The BC Liberal candidate in Saanich North and the Islands is finding himself in the deep end of a swimming pool project he’d planned for his own property on Salt Spring Island.

Three residents on Salt Spring Island, in a letter this week to the Peninsula News Review, stated candiate Stephen Roberts had planned to build a swimming pool and ancillary structures “outside a significant registered archaeological site.”

In the letter, Donna Martin, Phil Vernon and Jean Wilkinson allege Roberts “proposes to build atop this recorded cultural site rather than adjust the footprint of his swimming pool development.” They likened that proposal to that of a developer on Grace Islet, whose house construaction plan in 2015 on a culturally-signicicant site angered First Nations and led to the province buying the property in order to protect it.

Roberts responded, saying the project was suspended in May 2016 after archaeologists with the province reccommended changes to his plans and suspended a permit application. Roberts said he hasn’t pursed the project since then, noting he’s had other priorities — namely running in this year’s B.C. election.

As well, Roberts said once the archaeologists’ reports came in to him, he met with members of the local First Nation and others on his property to discuss their interests and concerns.

“I had shelved the project away,” Roberts said, “and told the contractor to stop as it was becoming quite complicated.”

The authors of the letter to the PNR also forwarded an email dated May 17, 2016 from Gary Brewer, a project officer with the B.C. Archaeology Branch. In it, Brewer wrote that “subsequent to the on-site meeting of Friday, May 13, 2016” … “it appears that the potential for significant impacts … are much greater than anticipated.
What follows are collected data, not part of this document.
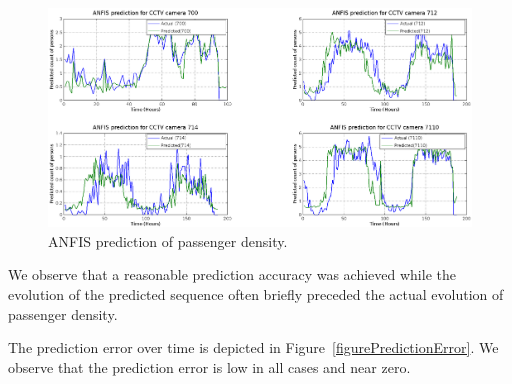 \begin{figure}
\hspace*{-0.6\columnwidth}%
\parbox{1.6\columnwidth}{
  \centering
  \includegraphics[width=1.6\columnwidth]{Figures/Figure_Prediction.png}
  \caption{ANFIS prediction of passenger density.}
  \label{FigurePrediction}
 }
\end{figure}

We observe that a reasonable prediction accuracy was achieved while the evolution of the predicted sequence often briefly preceded the actual evolution of passenger density.

The prediction error over time is depicted in Figure~\ref{figurePredictionError}.
We observe that the prediction error is low in all cases and near zero.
Rather than impact (sic) the site further through additional archaeological testing we have suspended the permit and requested a meeting with the permit holder …”

Roberts said he hadn’t paid the pool any mind until a provincial archaeologist sought to renew a permit to continue investigating the project late in 2016, which meant there had to be a consultation period with First Nations. He said he’d gone through two consultations in 2016 with only one response from First Nations.

“I want to be respectful of First Nations rights,” Roberts said.

He added the Archaeological Branch had reccommended in July 2015 to move the pool and mitigate ground distrubance as much as possible and he had no issue with doing that. Roberts added that like any homeowner making a building permit application, he followed the rules and relied on advice from the experts.

“We believe it is time our province did a better job of protecting the preserving indigenous cultiural sites, rather than permitting ther destruction,” stated the complainants’ letter.

Roberts didn’t disagree. He said areas of cultural significance are not on land titles and only come up when homeowners seek building permits — he said they should be. He added there may be maps of stretches of coastline that are within those areas, but they are not readily available.

Roberts said he has no immediate plans to build his swimming pool. If he does, he said, he’d consult with First Nations and the experts to ensure anything found during construction is treated with respect.

A call made to Chief William Seymour of the Cowichan Tribes was not immediately returned.